§ To do: Read the records beneath this task and copy every line that contains the string "models".
§
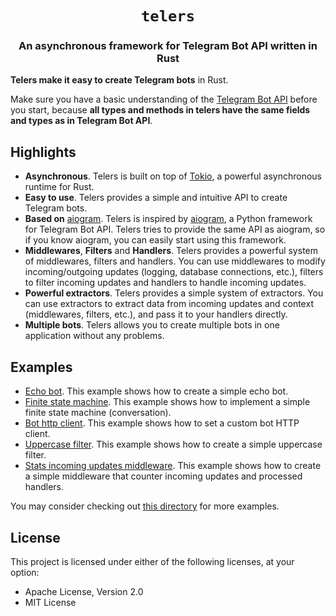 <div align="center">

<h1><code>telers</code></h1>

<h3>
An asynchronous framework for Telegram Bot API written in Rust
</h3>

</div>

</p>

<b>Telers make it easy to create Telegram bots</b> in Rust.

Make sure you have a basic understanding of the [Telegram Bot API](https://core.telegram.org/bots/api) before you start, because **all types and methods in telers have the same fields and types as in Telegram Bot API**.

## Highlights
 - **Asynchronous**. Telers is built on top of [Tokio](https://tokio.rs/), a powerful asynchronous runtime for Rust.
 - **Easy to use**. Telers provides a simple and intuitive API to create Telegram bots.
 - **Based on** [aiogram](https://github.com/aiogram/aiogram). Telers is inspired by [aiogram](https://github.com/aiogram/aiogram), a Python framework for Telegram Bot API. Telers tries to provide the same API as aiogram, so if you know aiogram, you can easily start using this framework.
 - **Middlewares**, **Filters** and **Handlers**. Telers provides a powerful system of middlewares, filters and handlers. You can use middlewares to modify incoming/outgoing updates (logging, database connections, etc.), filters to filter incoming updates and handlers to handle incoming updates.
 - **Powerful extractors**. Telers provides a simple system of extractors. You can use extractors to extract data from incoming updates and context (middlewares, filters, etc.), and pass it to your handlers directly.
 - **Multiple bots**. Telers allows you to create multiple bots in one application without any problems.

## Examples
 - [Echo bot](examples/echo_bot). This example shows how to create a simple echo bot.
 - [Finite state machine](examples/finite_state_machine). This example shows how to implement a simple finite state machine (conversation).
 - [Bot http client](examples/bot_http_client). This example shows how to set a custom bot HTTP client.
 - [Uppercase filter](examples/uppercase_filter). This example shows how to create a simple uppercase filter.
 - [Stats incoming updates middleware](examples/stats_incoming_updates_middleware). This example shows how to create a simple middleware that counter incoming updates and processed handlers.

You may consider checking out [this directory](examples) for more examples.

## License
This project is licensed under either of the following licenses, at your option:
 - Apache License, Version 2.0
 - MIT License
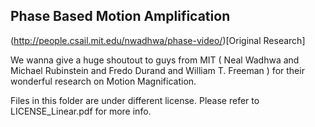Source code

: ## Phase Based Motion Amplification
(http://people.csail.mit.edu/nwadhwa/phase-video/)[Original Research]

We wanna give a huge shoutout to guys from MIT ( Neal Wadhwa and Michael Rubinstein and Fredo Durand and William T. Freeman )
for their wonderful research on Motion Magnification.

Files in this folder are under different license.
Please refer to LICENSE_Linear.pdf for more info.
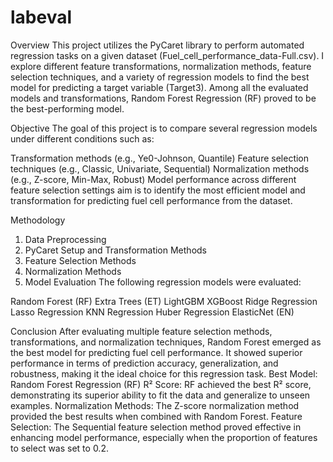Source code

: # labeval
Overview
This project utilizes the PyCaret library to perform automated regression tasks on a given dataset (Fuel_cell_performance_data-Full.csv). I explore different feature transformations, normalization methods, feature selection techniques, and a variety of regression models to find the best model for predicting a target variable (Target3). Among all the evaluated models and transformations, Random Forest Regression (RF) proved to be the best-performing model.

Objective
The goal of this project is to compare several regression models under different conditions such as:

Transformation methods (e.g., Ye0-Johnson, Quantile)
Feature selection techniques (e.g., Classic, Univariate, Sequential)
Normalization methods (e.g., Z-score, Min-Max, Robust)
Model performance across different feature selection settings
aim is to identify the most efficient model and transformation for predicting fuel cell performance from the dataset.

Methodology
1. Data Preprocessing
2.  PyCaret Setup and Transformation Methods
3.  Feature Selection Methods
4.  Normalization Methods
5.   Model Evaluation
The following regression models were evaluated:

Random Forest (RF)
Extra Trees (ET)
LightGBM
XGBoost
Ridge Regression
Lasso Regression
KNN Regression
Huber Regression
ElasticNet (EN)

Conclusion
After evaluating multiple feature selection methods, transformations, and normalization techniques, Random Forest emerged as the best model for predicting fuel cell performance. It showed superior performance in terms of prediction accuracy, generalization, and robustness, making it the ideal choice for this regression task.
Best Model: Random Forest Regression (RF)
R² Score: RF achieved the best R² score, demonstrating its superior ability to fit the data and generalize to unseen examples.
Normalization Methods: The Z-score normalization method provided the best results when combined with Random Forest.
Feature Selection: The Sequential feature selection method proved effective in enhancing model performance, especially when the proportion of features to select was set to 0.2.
§
§ Result of the task:
This project utilizes the PyCaret library to perform automated regression tasks on a given dataset (Fuel_cell_performance_data-Full.csv). I explore different feature transformations, normalization methods, feature selection techniques, and a variety of regression models to find the best model for predicting a target variable (Target3). Among all the evaluated models and transformations, Random Forest Regression (RF) proved to be the best-performing model.
The goal of this project is to compare several regression models under different conditions such as:
The following regression models were evaluated:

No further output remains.